**Exercise description**
The entries that follow include a run beginning at the line with "- 임시 테이블 관련 시스템 변수" and ending at the line with "- 임시 테이블 관련 상태 변수"; restate that run word for word and leave the rest out.

Dataset entries:
+===+
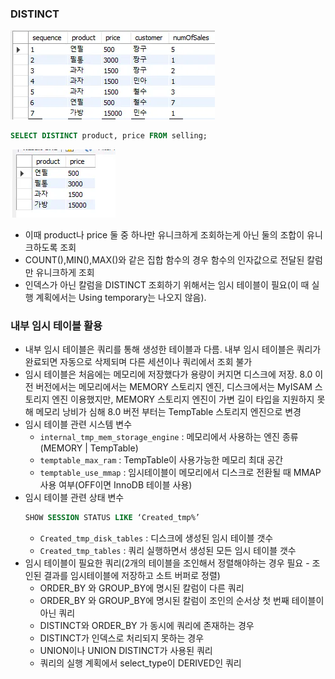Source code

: ### DISTINCT

![alt text](img/image-1.png)

```sql
SELECT DISTINCT product, price FROM selling;
```

![alt text](img/image-2.png)

- 이때 product나 price 둘 중 하나만 유니크하게 조회하는게 아닌 둘의 조합이 유니크하도록 조회
- COUNT(),MIN(),MAX()와 같은 집합 함수의 경우 함수의 인자값으로 전달된 칼럼만 유니크하게 조회
- 인덱스가 아닌 칼럼을 DISTINCT 조회하기 위해서는 임시 테이블이 필요(이 때 실행 계획에서는 Using temporary는 나오지 않음).

### 내부 임시 테이블 활용

- 내부 임시 테이블은 쿼리를 통해 생성한 테이블과 다름. 내부 임시 테이블은 쿼리가 완료되면 자동으로 삭제되며 다른 세션이나 쿼리에서 조회 불가
- 임시 테이블은 처음에는 메모리에 저장했다가 용량이 커지면 디스크에 저장. 8.0 이전 버전에서는 메모리에서는 MEMORY 스토리지 엔진, 디스크에서는 MyISAM 스토리지 엔진 이용했지만, MEMORY 스토리지 엔진이 가변 길이 타입을 지원하지 못해 메모리 낭비가 심해 8.0 버전 부터는 TempTable 스토리지 엔진으로 변경
- 임시 테이블 관련 시스템 변수
  - `internal_tmp_mem_storage_engine` : 메모리에서 사용하는 엔진 종류(MEMORY | TempTable)
  - `temptable_max_ram` : TempTable이 사용가능한 메모리 최대 공간
  - `temptable_use_mmap` : 임시테이블이 메모리에서 디스크로 전환될 때 MMAP 사용 여부(OFF이면 InnoDB 테이블 사용)
- 임시 테이블 관련 상태 변수
  ```sql
  SHOW SESSION STATUS LIKE ‘Created_tmp%’
  ```
  - `Created_tmp_disk_tables` : 디스크에 생성된 임시 테이블 갯수
  - `Created_tmp_tables` : 쿼리 실행하면서 생성된 모든 임시 테이블 갯수
- 임시 테이블이 필요한 쿼리(2개의 테이블을 조인해서 정렬해야하는 경우 필요 - 조인된 결과를 임시테이블에 저장하고 소트 버퍼로 정렬)
  - ORDER_BY 와 GROUP_BY에 명시된 칼럼이 다른 쿼리
  - ORDER_BY 와 GROUP_BY에 명시된 칼럼이 조인의 순서상 첫 번째 테이블이 아닌 쿼리
  - DISTINCT와 ORDER_BY 가 동시에 쿼리에 존재하는 경우
  - DISTINCT가 인덱스로 처리되지 못하는 경우
  - UNION이나 UNION DISTINCT가 사용된 쿼리
  - 쿼리의 실행 계획에서 select_type이 DERIVED인 쿼리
+===+
**Reply**
- 임시 테이블 관련 시스템 변수
  - `internal_tmp_mem_storage_engine` : 메모리에서 사용하는 엔진 종류(MEMORY | TempTable)
  - `temptable_max_ram` : TempTable이 사용가능한 메모리 최대 공간
  - `temptable_use_mmap` : 임시테이블이 메모리에서 디스크로 전환될 때 MMAP 사용 여부(OFF이면 InnoDB 테이블 사용)
- 임시 테이블 관련 상태 변수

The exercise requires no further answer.